YOUR ASSIGNMENT: Go line by line through the data and copy those with the word "changed".

-------- GIVEN RECORDS --------

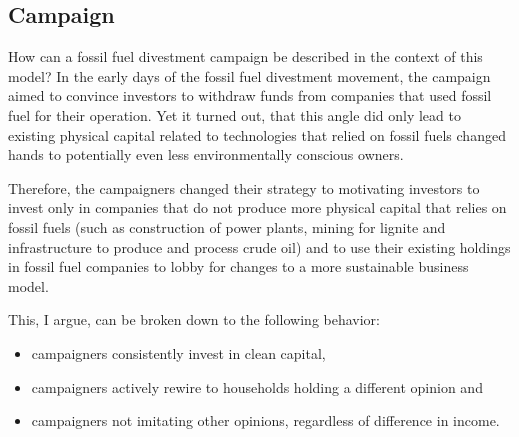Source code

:\subsection{Campaign}
How can a fossil fuel divestment campaign be described in the context of this model?
In the early days of the fossil fuel divestment movement, the campaign aimed to convince investors to withdraw funds from companies that used fossil fuel for their operation. Yet it turned out, that this angle did only lead to existing physical capital related to technologies that relied on fossil fuels changed hands to potentially even less environmentally conscious owners.
\par
Therefore, the campaigners changed their strategy to motivating investors to invest only in companies that do not produce more physical capital that relies on fossil fuels (such as construction of power plants, mining for lignite and infrastructure to produce and process crude oil) and to use their existing holdings in fossil fuel companies to lobby for changes to a more sustainable business model.
\par
This, I argue, can be broken down to the following behavior:
\begin{itemize}
	\item campaigners consistently invest in clean capital,
	\item campaigners actively rewire to households holding a different opinion and
	\item campaigners not imitating other opinions, regardless of difference in income.
\end{itemize}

--------

ANSWER SECTION:
In the early days of the fossil fuel divestment movement, the campaign aimed to convince investors to withdraw funds from companies that used fossil fuel for their operation. Yet it turned out, that this angle did only lead to existing physical capital related to technologies that relied on fossil fuels changed hands to potentially even less environmentally conscious owners.
Therefore, the campaigners changed their strategy to motivating investors to invest only in companies that do not produce more physical capital that relies on fossil fuels (such as construction of power plants, mining for lignite and infrastructure to produce and process crude oil) and to use their existing holdings in fossil fuel companies to lobby for changes to a more sustainable business model.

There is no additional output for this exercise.